(RECORDS FOR THE EXERCISE)
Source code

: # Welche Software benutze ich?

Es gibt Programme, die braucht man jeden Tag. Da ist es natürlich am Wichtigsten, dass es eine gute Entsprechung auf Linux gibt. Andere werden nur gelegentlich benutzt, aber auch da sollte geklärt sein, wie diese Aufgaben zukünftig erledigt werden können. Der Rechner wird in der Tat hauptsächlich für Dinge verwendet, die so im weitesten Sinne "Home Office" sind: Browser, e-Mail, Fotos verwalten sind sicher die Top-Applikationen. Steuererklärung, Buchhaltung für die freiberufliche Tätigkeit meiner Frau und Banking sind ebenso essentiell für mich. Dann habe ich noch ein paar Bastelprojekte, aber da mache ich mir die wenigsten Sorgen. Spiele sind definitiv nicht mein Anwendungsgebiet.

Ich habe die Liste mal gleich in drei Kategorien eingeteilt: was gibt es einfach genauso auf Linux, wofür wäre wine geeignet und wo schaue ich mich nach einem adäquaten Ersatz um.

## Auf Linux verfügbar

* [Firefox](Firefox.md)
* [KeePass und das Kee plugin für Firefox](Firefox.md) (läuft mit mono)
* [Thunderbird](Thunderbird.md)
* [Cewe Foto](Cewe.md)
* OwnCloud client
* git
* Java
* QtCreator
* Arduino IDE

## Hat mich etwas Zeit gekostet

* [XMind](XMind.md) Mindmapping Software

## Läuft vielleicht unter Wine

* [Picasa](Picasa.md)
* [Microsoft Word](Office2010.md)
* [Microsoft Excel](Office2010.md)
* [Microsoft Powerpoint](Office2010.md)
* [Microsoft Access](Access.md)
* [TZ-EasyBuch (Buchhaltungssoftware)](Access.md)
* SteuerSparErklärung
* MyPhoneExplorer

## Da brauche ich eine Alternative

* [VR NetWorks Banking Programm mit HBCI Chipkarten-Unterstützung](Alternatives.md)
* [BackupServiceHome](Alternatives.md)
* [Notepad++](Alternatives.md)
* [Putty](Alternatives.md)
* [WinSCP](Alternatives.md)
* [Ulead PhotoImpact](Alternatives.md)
(End RECORDS FOR THE EXERCISE)
=== TASK DETAILS ===
Could you write out all of the entries precisely as they stand?

=== OUTPUT ===
Source code

: # Welche Software benutze ich?

Es gibt Programme, die braucht man jeden Tag. Da ist es natürlich am Wichtigsten, dass es eine gute Entsprechung auf Linux gibt. Andere werden nur gelegentlich benutzt, aber auch da sollte geklärt sein, wie diese Aufgaben zukünftig erledigt werden können. Der Rechner wird in der Tat hauptsächlich für Dinge verwendet, die so im weitesten Sinne "Home Office" sind: Browser, e-Mail, Fotos verwalten sind sicher die Top-Applikationen. Steuererklärung, Buchhaltung für die freiberufliche Tätigkeit meiner Frau und Banking sind ebenso essentiell für mich. Dann habe ich noch ein paar Bastelprojekte, aber da mache ich mir die wenigsten Sorgen. Spiele sind definitiv nicht mein Anwendungsgebiet.

Ich habe die Liste mal gleich in drei Kategorien eingeteilt: was gibt es einfach genauso auf Linux, wofür wäre wine geeignet und wo schaue ich mich nach einem adäquaten Ersatz um.

## Auf Linux verfügbar

* [Firefox](Firefox.md)
* [KeePass und das Kee plugin für Firefox](Firefox.md) (läuft mit mono)
* [Thunderbird](Thunderbird.md)
* [Cewe Foto](Cewe.md)
* OwnCloud client
* git
* Java
* QtCreator
* Arduino IDE

## Hat mich etwas Zeit gekostet

* [XMind](XMind.md) Mindmapping Software

## Läuft vielleicht unter Wine

* [Picasa](Picasa.md)
* [Microsoft Word](Office2010.md)
* [Microsoft Excel](Office2010.md)
* [Microsoft Powerpoint](Office2010.md)
* [Microsoft Access](Access.md)
* [TZ-EasyBuch (Buchhaltungssoftware)](Access.md)
* SteuerSparErklärung
* MyPhoneExplorer

## Da brauche ich eine Alternative

* [VR NetWorks Banking Programm mit HBCI Chipkarten-Unterstützung](Alternatives.md)
* [BackupServiceHome](Alternatives.md)
* [Notepad++](Alternatives.md)
* [Putty](Alternatives.md)
* [WinSCP](Alternatives.md)
* [Ulead PhotoImpact](Alternatives.md)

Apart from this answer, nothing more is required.